### RECORDS FOR THE TASK
#####

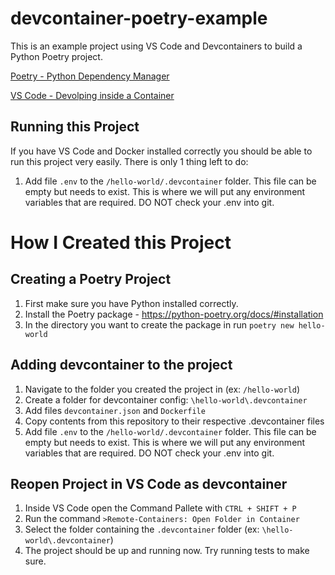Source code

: # devcontainer-poetry-example
This is an example project using VS Code and Devcontainers to build a Python Poetry project.

[Poetry - Python Dependency Manager](https://python-poetry.org/)

[VS Code - Devolping inside a Container](https://code.visualstudio.com/docs/remote/containers)

## Running this Project
If you have VS Code and Docker installed correctly you should be able to run this project very easily. There is only 1 thing left to do:
1. Add file `.env` to the `/hello-world/.devcontainer` folder.  This file can be empty but needs to exist.  This is where we will put any environment variables that are required.  DO NOT check your .env into git.

# How I Created this Project

## Creating a Poetry Project
1. First make sure you have Python installed correctly.
2. Install the Poetry package - https://python-poetry.org/docs/#installation
3. In the directory you want to create the package in run `poetry new hello-world`

## Adding devcontainer to the project
1. Navigate to the folder you created the project in (ex: `/hello-world`)
2. Create a folder for devcontainer config: `\hello-world\.devcontainer`
3. Add files `devcontainer.json` and `Dockerfile`
4. Copy contents from this repository to their respective .devcontainer files
5. Add file `.env` to the `/hello-world/.devcontainer` folder.  This file can be empty but needs to exist.  This is where we will put any environment variables that are required.  DO NOT check your .env into git.

## Reopen Project in VS Code as devcontainer
1. Inside VS Code open the Command Pallete with `CTRL + SHIFT + P`
2. Run the command `>Remote-Containers: Open Folder in Container`
3. Select the folder containing the `.devcontainer` folder (ex: `\hello-world\.devcontainer`) 
4. The project should be up and running now.  Try running tests to make sure.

#####

### TASK ITEM
Omit the pictures and reproduce the records above exactly.

### SOLUTION
Source code

: # devcontainer-poetry-example
This is an example project using VS Code and Devcontainers to build a Python Poetry project.

[Poetry - Python Dependency Manager](https://python-poetry.org/)

[VS Code - Devolping inside a Container](https://code.visualstudio.com/docs/remote/containers)

## Running this Project
If you have VS Code and Docker installed correctly you should be able to run this project very easily. There is only 1 thing left to do:
1. Add file `.env` to the `/hello-world/.devcontainer` folder.  This file can be empty but needs to exist.  This is where we will put any environment variables that are required.  DO NOT check your .env into git.

# How I Created this Project

## Creating a Poetry Project
1. First make sure you have Python installed correctly.
2. Install the Poetry package - https://python-poetry.org/docs/#installation
3. In the directory you want to create the package in run `poetry new hello-world`

## Adding devcontainer to the project
1. Navigate to the folder you created the project in (ex: `/hello-world`)
2. Create a folder for devcontainer config: `\hello-world\.devcontainer`
3. Add files `devcontainer.json` and `Dockerfile`
4. Copy contents from this repository to their respective .devcontainer files
5. Add file `.env` to the `/hello-world/.devcontainer` folder.  This file can be empty but needs to exist.  This is where we will put any environment variables that are required.  DO NOT check your .env into git.

## Reopen Project in VS Code as devcontainer
1. Inside VS Code open the Command Pallete with `CTRL + SHIFT + P`
2. Run the command `>Remote-Containers: Open Folder in Container`
3. Select the folder containing the `.devcontainer` folder (ex: `\hello-world\.devcontainer`) 
4. The project should be up and running now.  Try running tests to make sure.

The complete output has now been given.